Nitric oxide (NO) and reactive oxygen species (ROS) are double-edged swords in reperfused hearts. The effects of a NO-donor and an antioxidant compound against ischemia/reperfusion were studied. The compounds were tested separately, as a mixture and as a new hybrid molecule containing both leads. Isolated rat hearts underwent 30 min global ischemia and 2 hrs reperfusion. Compounds were infused either at 1 or 10 µM concentrations during the first 20 min of reperfusion. Hybrid was also tested in the presence of mitochondrial K+ ATP-sensitive (mKATP) channel blockade by 5-HD (100 µM).
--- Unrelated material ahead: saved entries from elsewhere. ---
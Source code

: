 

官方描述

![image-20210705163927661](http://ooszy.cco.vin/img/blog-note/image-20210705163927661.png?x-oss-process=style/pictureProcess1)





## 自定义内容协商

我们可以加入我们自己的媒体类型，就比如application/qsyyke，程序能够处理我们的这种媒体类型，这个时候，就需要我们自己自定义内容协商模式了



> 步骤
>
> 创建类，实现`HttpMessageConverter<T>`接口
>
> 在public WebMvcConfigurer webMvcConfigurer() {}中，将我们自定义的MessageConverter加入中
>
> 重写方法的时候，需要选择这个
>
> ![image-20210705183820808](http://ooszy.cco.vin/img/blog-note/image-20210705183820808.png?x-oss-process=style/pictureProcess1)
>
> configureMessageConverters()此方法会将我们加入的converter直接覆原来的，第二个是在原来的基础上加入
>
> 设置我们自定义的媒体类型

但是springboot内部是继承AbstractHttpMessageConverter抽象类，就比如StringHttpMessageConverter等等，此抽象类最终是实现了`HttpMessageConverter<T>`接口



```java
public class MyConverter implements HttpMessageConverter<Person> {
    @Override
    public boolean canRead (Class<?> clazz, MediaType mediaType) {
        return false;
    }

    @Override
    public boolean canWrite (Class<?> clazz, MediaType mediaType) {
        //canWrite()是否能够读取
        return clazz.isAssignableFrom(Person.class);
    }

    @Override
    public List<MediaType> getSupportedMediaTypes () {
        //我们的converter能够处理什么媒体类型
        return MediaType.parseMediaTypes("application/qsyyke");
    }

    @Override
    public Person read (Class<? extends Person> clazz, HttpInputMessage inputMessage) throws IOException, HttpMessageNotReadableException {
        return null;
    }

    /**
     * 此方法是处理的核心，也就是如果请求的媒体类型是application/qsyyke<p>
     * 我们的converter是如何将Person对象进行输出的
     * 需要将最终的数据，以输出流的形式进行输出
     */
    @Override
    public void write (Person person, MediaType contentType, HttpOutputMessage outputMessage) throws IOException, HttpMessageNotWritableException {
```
Reduction of infarct size and recovery of left ventricular developed pressure during reperfusion were evaluated. When given at 1 µM concentration, hybrid significantly improved all indices of protection; its beneficial effects were abolished by mKATP channel blockade. At the same concentration, mixture and NO-donor alone improved recovery of left ventricular developed pressure but did not reduce infarct size; antioxidant was ineffective. When given at 10 µM concentration, antioxidant and mixture improved all parameters of protection; NO-donor and hybrid were ineffective. Our data suggest that different signaling cascades could be elicited by low and high concentrations of antioxidant compound and/or NO-donor. It is likely that a different NO-induced release of reactive oxygen species via mKATP channel activation may play a pivotal role in affecting infarct size and post-ischemic contractile recovery.